Stored entries:
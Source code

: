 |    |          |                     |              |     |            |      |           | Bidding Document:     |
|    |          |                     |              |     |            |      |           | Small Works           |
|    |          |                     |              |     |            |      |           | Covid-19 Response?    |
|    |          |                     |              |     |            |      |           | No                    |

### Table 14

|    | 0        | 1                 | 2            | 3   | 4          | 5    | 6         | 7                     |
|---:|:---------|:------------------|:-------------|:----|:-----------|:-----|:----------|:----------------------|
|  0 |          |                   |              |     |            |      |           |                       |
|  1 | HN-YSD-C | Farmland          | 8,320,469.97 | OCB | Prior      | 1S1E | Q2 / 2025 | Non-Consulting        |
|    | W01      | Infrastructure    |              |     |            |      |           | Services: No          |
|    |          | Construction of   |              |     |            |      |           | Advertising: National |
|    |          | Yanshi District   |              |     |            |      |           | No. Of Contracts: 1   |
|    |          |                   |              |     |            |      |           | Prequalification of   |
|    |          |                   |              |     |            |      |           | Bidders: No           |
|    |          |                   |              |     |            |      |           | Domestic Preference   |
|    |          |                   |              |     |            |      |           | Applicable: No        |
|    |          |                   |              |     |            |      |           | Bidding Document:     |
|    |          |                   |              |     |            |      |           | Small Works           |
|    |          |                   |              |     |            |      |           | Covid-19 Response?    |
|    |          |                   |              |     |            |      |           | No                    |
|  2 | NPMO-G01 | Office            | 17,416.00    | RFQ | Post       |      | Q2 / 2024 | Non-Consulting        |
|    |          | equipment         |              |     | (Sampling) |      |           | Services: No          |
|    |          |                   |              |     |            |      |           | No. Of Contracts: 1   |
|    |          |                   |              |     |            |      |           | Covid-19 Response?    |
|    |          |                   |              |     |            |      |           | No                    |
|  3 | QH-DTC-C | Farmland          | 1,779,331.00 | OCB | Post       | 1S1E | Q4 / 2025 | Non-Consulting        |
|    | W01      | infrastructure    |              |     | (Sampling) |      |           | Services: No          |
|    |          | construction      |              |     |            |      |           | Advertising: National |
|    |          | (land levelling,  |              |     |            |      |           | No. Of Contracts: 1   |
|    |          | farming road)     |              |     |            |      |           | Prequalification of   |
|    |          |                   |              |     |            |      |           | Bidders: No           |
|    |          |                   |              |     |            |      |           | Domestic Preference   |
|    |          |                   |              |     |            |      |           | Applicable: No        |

- **Aim of the task**: Would you give the data above again, exactly as written?

- **Result of the task**:
Source code

: |    |          |                     |              |     |            |      |           | Bidding Document:     |
|    |          |                     |              |     |            |      |           | Small Works           |
|    |          |                     |              |     |            |      |           | Covid-19 Response?    |
|    |          |                     |              |     |            |      |           | No                    |

### Table 14

|    | 0        | 1                 | 2            | 3   | 4          | 5    | 6         | 7                     |
|---:|:---------|:------------------|:-------------|:----|:-----------|:-----|:----------|:----------------------|
|  0 |          |                   |              |     |            |      |           |                       |
|  1 | HN-YSD-C | Farmland          | 8,320,469.97 | OCB | Prior      | 1S1E | Q2 / 2025 | Non-Consulting        |
|    | W01      | Infrastructure    |              |     |            |      |           | Services: No          |
|    |          | Construction of   |              |     |            |      |           | Advertising: National |
|    |          | Yanshi District   |              |     |            |      |           | No. Of Contracts: 1   |
|    |          |                   |              |     |            |      |           | Prequalification of   |
|    |          |                   |              |     |            |      |           | Bidders: No           |
|    |          |                   |              |     |            |      |           | Domestic Preference   |
|    |          |                   |              |     |            |      |           | Applicable: No        |
|    |          |                   |              |     |            |      |           | Bidding Document:     |
|    |          |                   |              |     |            |      |           | Small Works           |
|    |          |                   |              |     |            |      |           | Covid-19 Response?    |
|    |          |                   |              |     |            |      |           | No                    |
|  2 | NPMO-G01 | Office            | 17,416.00    | RFQ | Post       |      | Q2 / 2024 | Non-Consulting        |
|    |          | equipment         |              |     | (Sampling) |      |           | Services: No          |
|    |          |                   |              |     |            |      |           | No. Of Contracts: 1   |
|    |          |                   |              |     |            |      |           | Covid-19 Response?    |
|    |          |                   |              |     |            |      |           | No                    |
|  3 | QH-DTC-C | Farmland          | 1,779,331.00 | OCB | Post       | 1S1E | Q4 / 2025 | Non-Consulting        |
|    | W01      | infrastructure    |              |     | (Sampling) |      |           | Services: No          |
|    |          | construction      |              |     |            |      |           | Advertising: National |
|    |          | (land levelling,  |              |     |            |      |           | No. Of Contracts: 1   |
|    |          | farming road)     |              |     |            |      |           | Prequalification of   |
|    |          |                   |              |     |            |      |           | Bidders: No           |
|    |          |                   |              |     |            |      |           | Domestic Preference   |
|    |          |                   |              |     |            |      |           | Applicable: No        |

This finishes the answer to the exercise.